The U.S. Department of Justice unsealed an indictment Monday charging 37-year-old Tony Daniel Klein of Clackamas County with 21 counts of depriving the women of their constitutional right to not be subjected to cruel and unusual punishment by sexually assaulting them. Klein was also charged with four counts of perjury.
The indictment alleges that in 2016 and 2017, Klein sexually assaulted 12 inmates, some resulting in injuries. Four of the alleged assaults included aggravated sexual abuse, the indictment says.
Klein appeared in court via video and pleaded not guilty to all charges. He was granted pretrial release and a May 16 trial date was set.
If convicted, Klein faces a maximum sentence of life in prison, according to the U.S. Attorney’s Office in Oregon.
Klein’s attorney did not immediately respond to a request for comment from The Oregonian/OregonLive.
Klein is currently on leave from his job as a registered nurse for Legacy Health, the Oregon-based healthcare provider said Monday.
Jennifer Black, a Department of Corrections spokesperson, said 27 women have brought allegations against Klein since 2019.
In a statement Monday, Department of Corrections Director Colette S. Peters said the department has “zero tolerance” for sexual violence.
“Today’s indictment shows that the voices of women in custody are heard and taken seriously,” Peters said in the statement. “Allegations will not be swept under the rug or ignored.”
Federal court records show Klein was named as a defendant alongside other Department of Corrections employees in 13 lawsuits filed between January 2019 and May 2021. Two of those lawsuits were dismissed and the rest were settled, records show.
One of the plaintiffs, a former inmate, sued the Oregon Department of Corrections in January 2019, alleging Klein fondled her on two occasions at the prison two years earlier.
The lawsuit alleged Klein “systematically sexually harassed, assaulted and pursued female inmates” while working at the prison.
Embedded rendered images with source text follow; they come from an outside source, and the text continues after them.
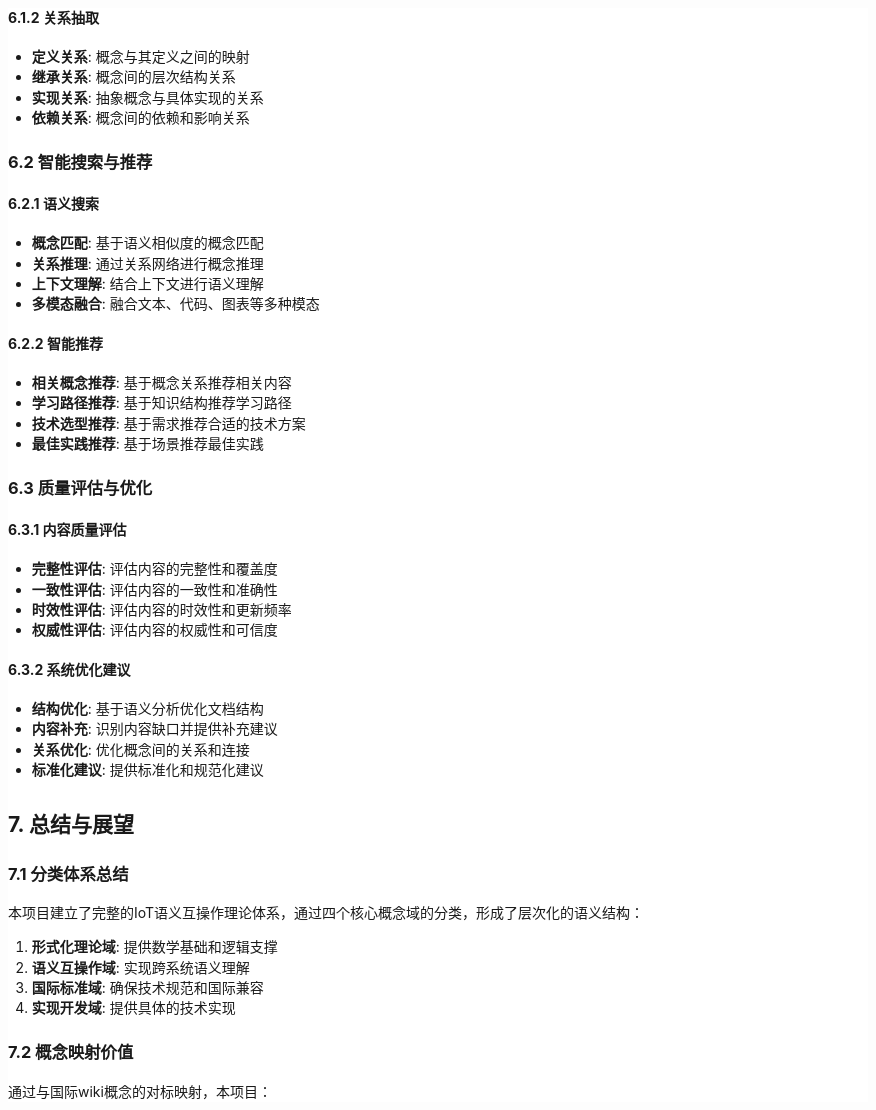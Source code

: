 #### 6.1.2 关系抽取

- **定义关系**: 概念与其定义之间的映射
- **继承关系**: 概念间的层次结构关系
- **实现关系**: 抽象概念与具体实现的关系
- **依赖关系**: 概念间的依赖和影响关系

### 6.2 智能搜索与推荐

#### 6.2.1 语义搜索

- **概念匹配**: 基于语义相似度的概念匹配
- **关系推理**: 通过关系网络进行概念推理
- **上下文理解**: 结合上下文进行语义理解
- **多模态融合**: 融合文本、代码、图表等多种模态

#### 6.2.2 智能推荐

- **相关概念推荐**: 基于概念关系推荐相关内容
- **学习路径推荐**: 基于知识结构推荐学习路径
- **技术选型推荐**: 基于需求推荐合适的技术方案
- **最佳实践推荐**: 基于场景推荐最佳实践

### 6.3 质量评估与优化

#### 6.3.1 内容质量评估

- **完整性评估**: 评估内容的完整性和覆盖度
- **一致性评估**: 评估内容的一致性和准确性
- **时效性评估**: 评估内容的时效性和更新频率
- **权威性评估**: 评估内容的权威性和可信度

#### 6.3.2 系统优化建议

- **结构优化**: 基于语义分析优化文档结构
- **内容补充**: 识别内容缺口并提供补充建议
- **关系优化**: 优化概念间的关系和连接
- **标准化建议**: 提供标准化和规范化建议

## 7. 总结与展望

### 7.1 分类体系总结

本项目建立了完整的IoT语义互操作理论体系，通过四个核心概念域的分类，形成了层次化的语义结构：

1. **形式化理论域**: 提供数学基础和逻辑支撑
2. **语义互操作域**: 实现跨系统语义理解
3. **国际标准域**: 确保技术规范和国际兼容
4. **实现开发域**: 提供具体的技术实现

### 7.2 概念映射价值

通过与国际wiki概念的对标映射，本项目：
According to the lawsuit, Klein was “largely unsupervised” and called inmates who did not need medical care from their housing units to the medical unit.
According to the lawsuit, Klein “rarely documented these impromptu visits,” during which he wore scrubs without underwear “allowing him to easily access his penis for sexual activity without undressing.”
A second former inmate sued the Oregon Department of Corrections in April 2019, alleging Klein had sex with her multiple times while she was held at the prison and that the department failed to protect her from Klein.
She alleged Klein abused her from 2011 through 2017 and told her that if she told anyone about what happened, she would be punished.
The Oregonian/OregonLive isn’t identifying the plaintiffs because they alleged they were sexual abuse victims.
Klein worked for the prison system from October 2010 through January 2018 when he resigned.
Klein’s nursing license remains active, according to the Oregon State Board of Nursing.
In June 2020, the nursing board reprimanded Klein and fined him $2,500 for failing to answer questions truthfully when he filed to renew his nursing license in 2018. According to board records, Klein answered “no” to questions about whether he had been investigated for any alleged violations of state or federal law or types of abuse or mistreatment.
Klein had been reported to the Oregon State Board of Nursing in September 2018 by his employer for alleged “boundary violations,” including alleged sexual misconduct, with patients who were incarcerated, according to the records.
The board opened an investigation into the allegations, all of which Klein denied. The results of the investigation were submitted to the Washington County District Attorney’s Office, which declined to prosecute due to insufficient evidence, board records show.